Structure Health Monitoring for a High Altitude Space Shuttle
Exploration in the middle atmosphere, 20km to 100km above sea level, has been an interest since 1930’s. Currently, the middle atmosphere is used for military surveillance programs and interests in commercial communications. Recently, there has been an influx of companies that want to use the middle atmosphere for suborbital spaceflights, launching satellites, space transportation, and science missions launched from sub-orbit. However, there isn’t enough information on how structures respond in such high altitudes. That is why structural health monitoring (SHM) systems are used to monitor such situations. SHM is a dynamic tool to help engineers improve the safety and maintainability of critical structures, like bridges, buildings, and aircraft. SHM combines a variety of sensing technologies with an embedded measurement controller to capture, log, and analyze real-time data. SHM is either used to calculate short-term extreme conditions, like earthquakes, or long-term monitoring to see if the structure performed its intended function.

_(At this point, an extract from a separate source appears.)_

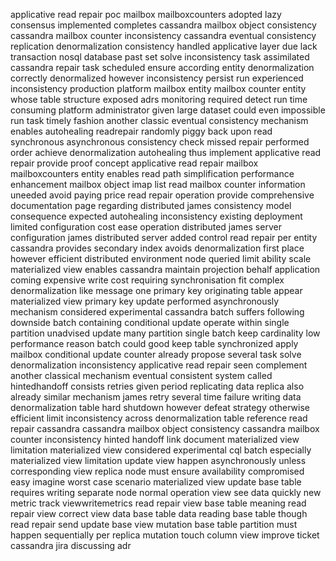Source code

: applicative read repair poc mailbox mailboxcounters adopted lazy consensus implemented completes cassandra mailbox object consistency cassandra mailbox counter inconsistency cassandra eventual consistency replication denormalization consistency handled applicative layer due lack transaction nosql database past set solve inconsistency task assimilated cassandra repair task scheduled ensure according entity denormalization correctly denormalized however inconsistency persist run experienced inconsistency production platform mailbox entity mailbox counter entity whose table structure exposed adrs monitoring required detect run time consuming platform administrator given large dataset could even impossible run task timely fashion another classic eventual consistency mechanism enables autohealing readrepair randomly piggy back upon read synchronous asynchronous consistency check missed repair performed order achieve denormalization autohealing thus implement applicative read repair provide proof concept applicative read repair mailbox mailboxcounters entity enables read path simplification performance enhancement mailbox object imap list read mailbox counter information uneeded avoid paying price read repair operation provide comprehensive documentation page regarding distributed james consistency model consequence expected autohealing inconsistency existing deployment limited configuration cost ease operation distributed james server configuration james distributed server added control read repair per entity cassandra provides secondary index avoids denormalization first place however efficient distributed environment node queried limit ability scale materialized view enables cassandra maintain projection behalf application coming expensive write cost requiring synchronisation fit complex denormalization like message one primary key originating table appear materialized view primary key update performed asynchronously mechanism considered experimental cassandra batch suffers following downside batch containing conditional update operate within single partition unadvised update many partition single batch keep cardinality low performance reason batch could good keep table synchronized apply mailbox conditional update counter already propose several task solve denormalization inconsistency applicative read repair seen complement another classical mechanism eventual consistent system called hintedhandoff consists retries given period replicating data replica also already similar mechanism james retry several time failure writing data denormalization table hard shutdown however defeat strategy otherwise efficient limit inconsistency across denormalization table reference read repair cassandra cassandra mailbox object consistency cassandra mailbox counter inconsistency hinted handoff link document materialized view limitation materialized view considered experimental cql batch especially materialized view limitation update view happen asynchronously unless corresponding view replica node must ensure availability compromised easy imagine worst case scenario materialized view update base table requires writing separate node normal operation view see data quickly new metric track viewwritemetrics read repair view base table meaning read repair view correct view data base table data reading base table though read repair send update base view mutation base table partition must happen sequentially per replica mutation touch column view improve ticket cassandra jira discussing adr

New Mexico Tech, a science and engineering-focused university in the United States, has a team of students working with a faculty member who have been approached by Near Space Corporation (NSC). NSC asked the team for an array of strain gauges and their corresponding electronics that can be used in structural health monitoring for their High Altitude Space Shuttle (HASS) that is being developed. The HASS system is an unmanned aerial vehicle that is capable of reaching heights of 30km and can maintain flight for days at a time.
The HASS system is used to transport payloads carrying scientific experiments close to space as possible to achieve space-like conditions. Space-like conditions reduces obscuration, filtering, and distortion of the sky from affecting the payload. Another benefit of the HASS system is that it uses their patent-pending balloon launch system to release the shuttle at around 30km. The benefits of their balloon launch is that the payload does not experience high g-forces or vibrations from the launch and that the balloon can be taken off in winds up to 30kt. Due to these factors, Near Space wants to have an active structure health monitoring system on the HASS during its long flights.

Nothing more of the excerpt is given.